#### [WHAT IS BEING ASKED]
Transcribe exactly the lines from the one containing "I'm 2fast4u 😎" through the end of the entries, including both the first and the last, and nothing else.

#### [DATA FOR THE TASK]
[Start of section]
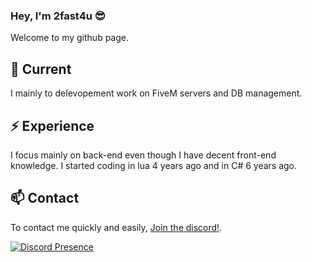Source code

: ### Hey, I'm 2fast4u 😎

Welcome to my github page.

## 🔭 Current

I mainly to delevopement work on FiveM servers and DB management.

## ⚡️ Experience

I focus mainly on back-end even though I have decent front-end knowledge. I started coding in lua 4 years ago and in C# 6 years ago.

## 📫 Contact

To contact me quickly and easily, [Join the discord!](https://discord.gg/dreamliferp).


[![Discord Presence](https://lanyard.cnrad.dev/api/329328305675304961)](https://discord.com/users/329328305675304961)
[End of section]
#### [THE COMPLETED TASK]
: ### Hey, I'm 2fast4u 😎

Welcome to my github page.

## 🔭 Current

I mainly to delevopement work on FiveM servers and DB management.

## ⚡️ Experience

I focus mainly on back-end even though I have decent front-end knowledge. I started coding in lua 4 years ago and in C# 6 years ago.

## 📫 Contact

To contact me quickly and easily, [Join the discord!](https://discord.gg/dreamliferp).


[![Discord Presence](https://lanyard.cnrad.dev/api/329328305675304961)](https://discord.com/users/329328305675304961)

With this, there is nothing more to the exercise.